5. Don’t Try to Time the Market
When the markets are down and it seems like a good time to buy, it’s important to realize that an investment may have a lot further to fall. No one truly knows when an asset has hit bottom until after the fact, and so it’s nearly impossible to try to time the market.
That’s why financial advisors recommend dollar-cost averaging (DCA) instead. By regularly buying assets every month or week, you’ll automatically take advantage of those price dips without even having to think about it.
6. Contribute As Much As You Can
No matter how hard or clever you try to be, you’ll never be able to control how much the market decides to return. Even though we know the average return of the stock market is 10 percent, this is not a guarantee, and it most certainly will fluctuate from year to year.
The one thing you can control is how much you want to contribute. The more you put into your portfolio, the more volume there will be to utilize compound interest. Using a helpful retirement planner like this one from Buxfer to forecast how much your portfolio could be worth in the future, you’ll see for yourself what a benefit it could be.
7. Avoid Taxes Whenever Allowed
Taxes may be a certainty in life. But is there any reason to pay more than your fair share? Absolutely not!
Every year, the IRS lets most people contribute up to $20,500 into a workplace retirement plan and another $6,000 into an IRA. If you’re age 50 or older, then those limits are even higher.
With every dollar you contribute to these plans, it’s one less that you have to pay taxes on. For that reason, it just makes total sense to max out these tax-advantaged funds and minimize your tax bill as much as possible.
8. Watch Out for Fees
Speaking of reducing how much you’ll pay, fees are another thing that can erode your finances over time. Even just a seemingly small difference of one percent can result in $1.5 million lost over a 40-year career as demonstrated in this case study from Forbes.
That’s it’s important to select funds that are low-cost and won’t eat into your returns. Again, index funds are an excellent choice with some companies like Fidelity even offering them for free.
9. Don’t Wait on the Sidelines
It can be frightening to try to jump into investing, especially if the market isn’t too well at the moment. But don’t wait for the “perfect time” to come around – because it never will!
Again, no one really knows when the market is at a peak or the bottom, so it’s impossible to say if buying or selling at that moment is the right answer. But one thing is for sure: if you don’t enter the game at some point, you’ll never make any money at all. Take a consistent and gradual approach like dollar-cost averaging and don’t try to outsmart the market.
10. Stay Engaged Throughout the Process
Being an investor doesn’t mean watching stock graphs all day long or knowing everything about the companies you own shares of.
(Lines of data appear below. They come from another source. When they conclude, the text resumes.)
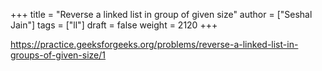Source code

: +++
title = "Reverse a linked list in group of given size"
author = ["Seshal Jain"]
tags = ["ll"]
draft = false
weight = 2120
+++

<https://practice.geeksforgeeks.org/problems/reverse-a-linked-list-in-groups-of-given-size/1>
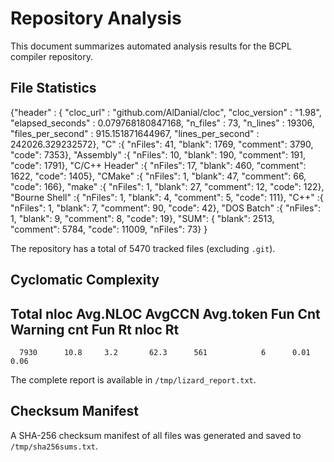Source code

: # Repository Analysis

This document summarizes automated analysis results for the BCPL compiler repository.


## File Statistics

{"header" : {
  "cloc_url"           : "github.com/AlDanial/cloc",
  "cloc_version"       : "1.98",
  "elapsed_seconds"    : 0.079768180847168,
  "n_files"            : 73,
  "n_lines"            : 19306,
  "files_per_second"   : 915.151871644967,
  "lines_per_second"   : 242026.329232572},
"C" :{
  "nFiles": 41,
  "blank": 1769,
  "comment": 3790,
  "code": 7353},
"Assembly" :{
  "nFiles": 10,
  "blank": 190,
  "comment": 191,
  "code": 1791},
"C/C++ Header" :{
  "nFiles": 17,
  "blank": 460,
  "comment": 1622,
  "code": 1405},
"CMake" :{
  "nFiles": 1,
  "blank": 47,
  "comment": 66,
  "code": 166},
"make" :{
  "nFiles": 1,
  "blank": 27,
  "comment": 12,
  "code": 122},
"Bourne Shell" :{
  "nFiles": 1,
  "blank": 4,
  "comment": 5,
  "code": 111},
"C++" :{
  "nFiles": 1,
  "blank": 7,
  "comment": 90,
  "code": 42},
"DOS Batch" :{
  "nFiles": 1,
  "blank": 9,
  "comment": 8,
  "code": 19},
"SUM": {
  "blank": 2513,
  "comment": 5784,
  "code": 11009,
  "nFiles": 73} }

The repository has a total of 5470 tracked files (excluding `.git`).

## Cyclomatic Complexity

Total nloc   Avg.NLOC  AvgCCN  Avg.token   Fun Cnt  Warning cnt   Fun Rt   nloc Rt
------------------------------------------------------------------------------------------
      7930      10.8     3.2       62.3      561            6      0.01    0.06

The complete report is available in `/tmp/lizard_report.txt`.

## Checksum Manifest

A SHA-256 checksum manifest of all files was generated and saved to `/tmp/sha256sums.txt`.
But it does mean paying attention to the news and using the lessons from past market cycles to gauge what you should do next.
Even intelligent, wealthy people can make this mistake. Back in 2008 when the Bernie Madoff Ponzi Scheme was exposed, it was revealed he defrauded $65 billion from his clients. He was able to do this because he was trusted, and no one thought to question his unrealistically above-average returns until it was too late.
Even if you use someone else to manage your wealth, never take your finger off the pulse. It’s your legacy and so you owe to yourself and your family to make sure it’s in good hands.